Evaluating the Santa Barbara Corpus: Challenges of the Breadth of Conversational Spoken Language

Matthew Maciejewski^1*, Dominik Klement^2,3*, Ruizhe Huang², Matthew Wiesner¹, Sanjeev Khudanpur^1,2

¹HLTCOE and ²CLSP, Johns Hopkins University, USA
³Speech@FIT, Brno University of Technology, Czechia
* denotes equal contribution

Abstract

As speech technology has matured, there has been a push towards systems that can process conversational speech, reflecting the so-called “cocktail party problem,” which includes not only more challenging acoustic conditions, but also necessitates solutions to new problems, such as identifying who spoke when and processing multiple concurrent streams of speech. Such problems have been approached primarily via corpora comprising business meetings and dinner parties, overlooking the broad range of conversational dynamics and speaker demographics that fall under the category of multi-talker speech.

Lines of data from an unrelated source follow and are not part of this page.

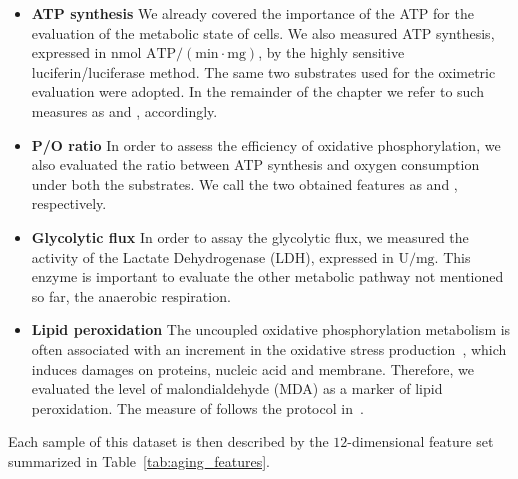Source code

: \begin{itemize}
	\item[] \textbf{ATP synthesis} We already covered the importance of the ATP for the evaluation of the metabolic state of cells. We also measured ATP synthesis, expressed in $\text{nmol~ATP}/(\text{min}\cdot\text{mg})$,  by the highly sensitive luciferin/luciferase method. The same two substrates used for the oximetric evaluation were adopted. In the remainder of the chapter we refer to such measures as \atppyrmal and \atpsucc, accordingly.
	
	\item[] \textbf{P/O ratio} In order to assess the efficiency of oxidative phosphorylation, we also evaluated the ratio between ATP synthesis and oxygen consumption under both the substrates. We call the two obtained features as \popyrmal and \posucc, respectively.
	
	\item[] \textbf{Glycolytic flux} In order to assay the glycolytic flux, we measured the activity of the Lactate Dehydrogenase (\ac{LDH}), expressed in $\text{U}/\text{mg}$. This enzyme is important to evaluate the other metabolic pathway not mentioned so far, \ie the anaerobic respiration.
	
	\item[] \textbf{Lipid peroxidation} The uncoupled oxidative phosphorylation metabolism is often associated with an increment in the oxidative stress production~\cite{dai2014mitochondrial}, which induces damages on proteins, nucleic acid and membrane. Therefore, we evaluated the level of malondialdehyde (\ac{MDA}) as a marker of lipid peroxidation. The measure of \mda follows the protocol in~\cite{ravera2015oxidative}.	
\end{itemize}

Each sample of this dataset is then described by the $12$-dimensional feature set summarized in Table~\ref{tab:aging_features}.

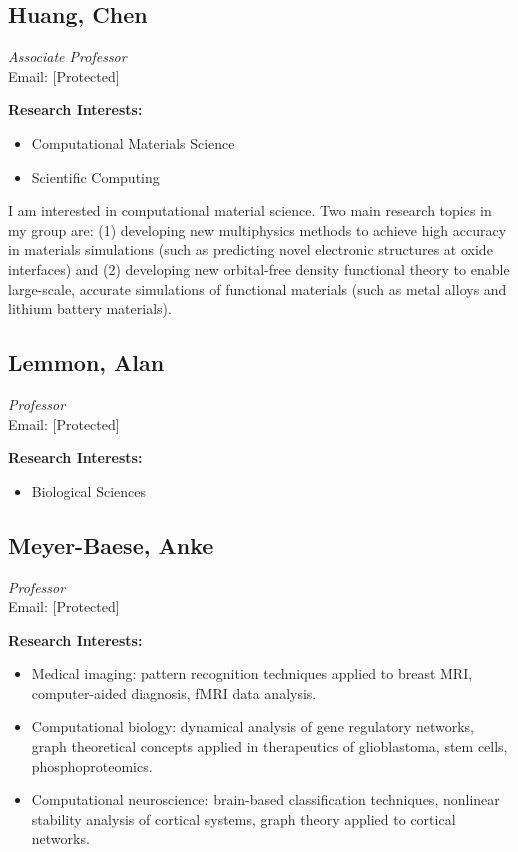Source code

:\documentclass[12pt,a4paper]{article}
\begin{document}
\subsection{Huang, Chen}
\textit{Associate Professor} \\
Email: [Protected]

\textbf{Research Interests:}
\begin{itemize}
    \item Computational Materials Science
    \item Scientific Computing
\end{itemize}

I am interested in computational material science. Two main research topics in my group are: (1) developing new multiphysics methods to achieve high accuracy in materials simulations (such as predicting novel electronic structures at oxide interfaces) and (2) developing new orbital-free density functional theory to enable large-scale, accurate simulations of functional materials (such as metal alloys and lithium battery materials).

\subsection{Lemmon, Alan}
\textit{Professor} \\
Email: [Protected]

\textbf{Research Interests:}
\begin{itemize}
    \item Biological Sciences
\end{itemize}

\subsection{Meyer-Baese, Anke}
\textit{Professor} \\
Email: [Protected]

\textbf{Research Interests:}
\begin{itemize}
    \item Medical imaging: pattern recognition techniques applied to breast MRI, computer-aided diagnosis, fMRI data analysis.
    \item Computational biology: dynamical analysis of gene regulatory networks, graph theoretical concepts applied in therapeutics of glioblastoma, stem cells, phosphoproteomics.
    \item Computational neuroscience: brain-based classification techniques, nonlinear stability analysis of cortical systems, graph theory applied to cortical networks.
\end{itemize}
\end{document}
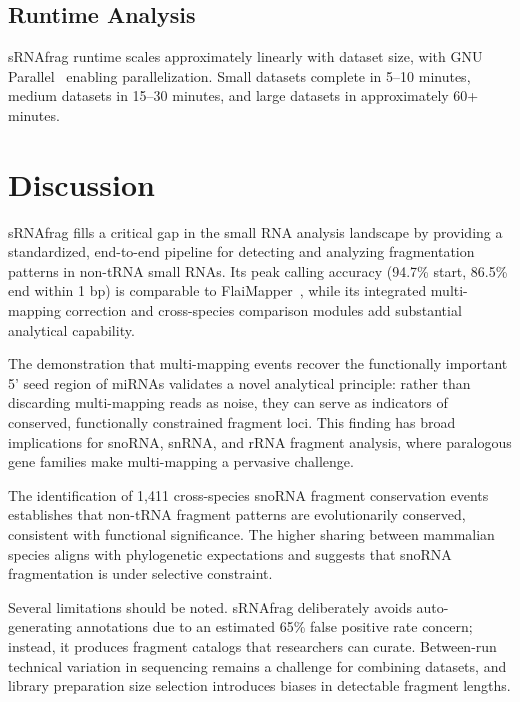 \documentclass[11pt]{article}
\begin{document}
\subsection{Runtime Analysis}

sRNAfrag runtime scales approximately linearly with dataset size, with GNU Parallel~\citep{tange2011parallel} enabling parallelization.  Small datasets complete in 5--10 minutes, medium datasets in 15--30 minutes, and large datasets in approximately 60+ minutes.

\section{Discussion}

sRNAfrag fills a critical gap in the small RNA analysis landscape by providing a standardized, end-to-end pipeline for detecting and analyzing fragmentation patterns in non-tRNA small RNAs.  Its peak calling accuracy (94.7\% start, 86.5\% end within 1 bp) is comparable to FlaiMapper~\citep{hertog2021flaimapper}, while its integrated multi-mapping correction and cross-species comparison modules add substantial analytical capability.

The demonstration that multi-mapping events recover the functionally important 5' seed region of miRNAs validates a novel analytical principle: rather than discarding multi-mapping reads as noise, they can serve as indicators of conserved, functionally constrained fragment loci.  This finding has broad implications for snoRNA, snRNA, and rRNA fragment analysis, where paralogous gene families make multi-mapping a pervasive challenge.

The identification of 1,411 cross-species snoRNA fragment conservation events establishes that non-tRNA fragment patterns are evolutionarily conserved, consistent with functional significance.  The higher sharing between mammalian species aligns with phylogenetic expectations and suggests that snoRNA fragmentation is under selective constraint.

Several limitations should be noted.  sRNAfrag deliberately avoids auto-generating annotations due to an estimated 65\% false positive rate concern; instead, it produces fragment catalogs that researchers can curate.  Between-run technical variation in sequencing remains a challenge for combining datasets, and library preparation size selection introduces biases in detectable fragment lengths.
\end{document}
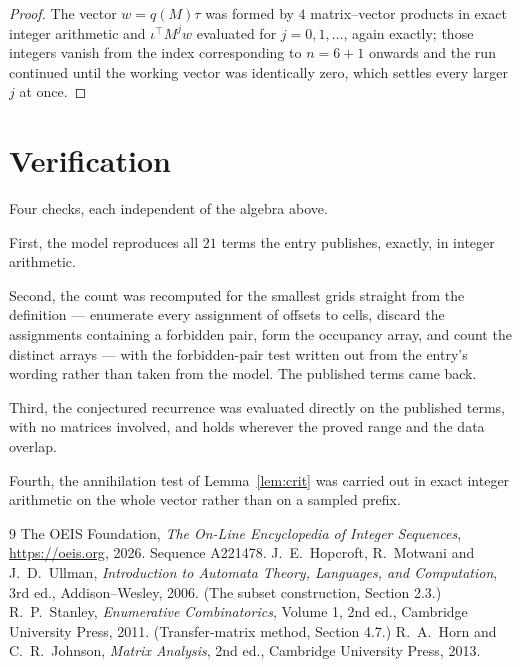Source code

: \documentclass[11pt,a4paper]{article}
\theoremstyle{plain}
\theoremstyle{definition}
\begin{document}
\begin{proof}
The vector $w=q(M)\tau$ was formed by $4$ matrix--vector products in exact integer
arithmetic and $\iota^{\!\top}M^{j}w$ evaluated for $j=0,1,\dots$, again exactly; those
integers vanish from the index corresponding to $n=6+1$ onwards and the run continued
until the working vector was identically zero, which settles every larger $j$ at once.
\end{proof}

\section{Verification}

Four checks, each independent of the algebra above.

First, the model reproduces all $21$ terms the entry publishes, exactly, in integer
arithmetic.

Second, the count was recomputed for the smallest grids straight from the definition ---
enumerate every assignment of offsets to cells, discard the assignments containing a forbidden
pair, form the occupancy array, and count the distinct arrays --- with the forbidden-pair test
written out from the entry's wording rather than taken from the model. The published terms
came back.

Third, the conjectured recurrence was evaluated directly on the published terms, with no
matrices involved, and holds wherever the proved range and the data overlap.

Fourth, the annihilation test of Lemma~\ref{lem:crit} was carried out in exact integer
arithmetic on the whole vector rather than on a sampled prefix.

\begin{thebibliography}{9}
 The OEIS Foundation, \emph{The On-Line Encyclopedia of Integer
Sequences}, \url{https://oeis.org}, 2026. Sequence A221478.
 J.~E.~Hopcroft, R.~Motwani and J.~D.~Ullman, \emph{Introduction to Automata
Theory, Languages, and Computation}, 3rd ed., Addison--Wesley, 2006. (The subset
construction, Section 2.3.)
 R.~P.~Stanley, \emph{Enumerative Combinatorics}, Volume 1, 2nd ed.,
Cambridge University Press, 2011. (Transfer-matrix method, Section 4.7.)
 R.~A.~Horn and C.~R.~Johnson, \emph{Matrix Analysis}, 2nd ed., Cambridge
University Press, 2013.
\end{thebibliography}
\end{document}
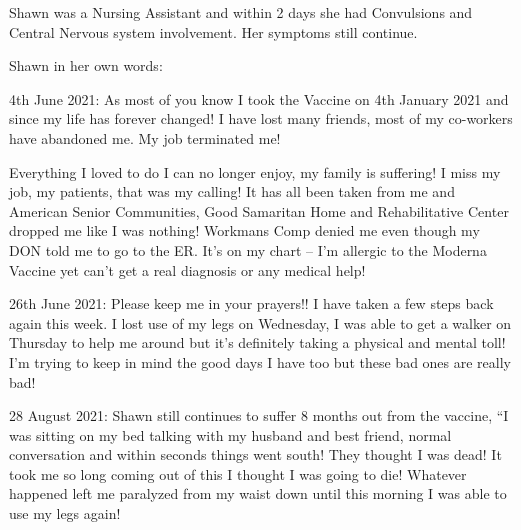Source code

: Shawn was a Nursing Assistant and within 2 days she had Convulsions and Central
Nervous system involvement. Her symptoms still continue.

Shawn in her own words:

4th June 2021: As most of you know I took the Vaccine on 4th January 2021 and
since my life has forever changed! I have lost many friends, most of my
co-workers have abandoned me. My job terminated me!

Everything I loved to do I can no longer enjoy, my family is suffering! I miss
my job, my patients, that was my calling! It has all been taken from me and
American Senior Communities, Good Samaritan Home and Rehabilitative Center
dropped me like I was nothing! Workmans Comp denied me even though my DON told
me to go to the ER. It’s on my chart – I’m allergic to the Moderna Vaccine yet
can’t get a real diagnosis or any medical help!

26th June 2021: Please keep me in your prayers!! I have taken a few steps back
again this week. I lost use of my legs on Wednesday, I was able to get a walker
on Thursday to help me around but it’s definitely taking a physical and mental
toll! I’m trying to keep in mind the good days I have too but these bad ones are
really bad!

28 August 2021: Shawn still continues to suffer 8 months out from the vaccine,
“I was sitting on my bed talking with my husband and best friend, normal
conversation and within seconds things went south! They thought I was dead! It
took me so long coming out of this I thought I was going to die! Whatever
happened left me paralyzed from my waist down until this morning I was able to
use my legs again!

To this end, we introduce the use of the Santa Barbara Corpus of Spoken American English for evaluation of speech technology—including preparing the corpus and annotations for automatic processing, demonstrating the failure of state-of-the-art systems to withstand the heterogeneity of conditions, and highlighting the situations where standard methods struggle to perform at all.

Why evaluate on SBCSAE?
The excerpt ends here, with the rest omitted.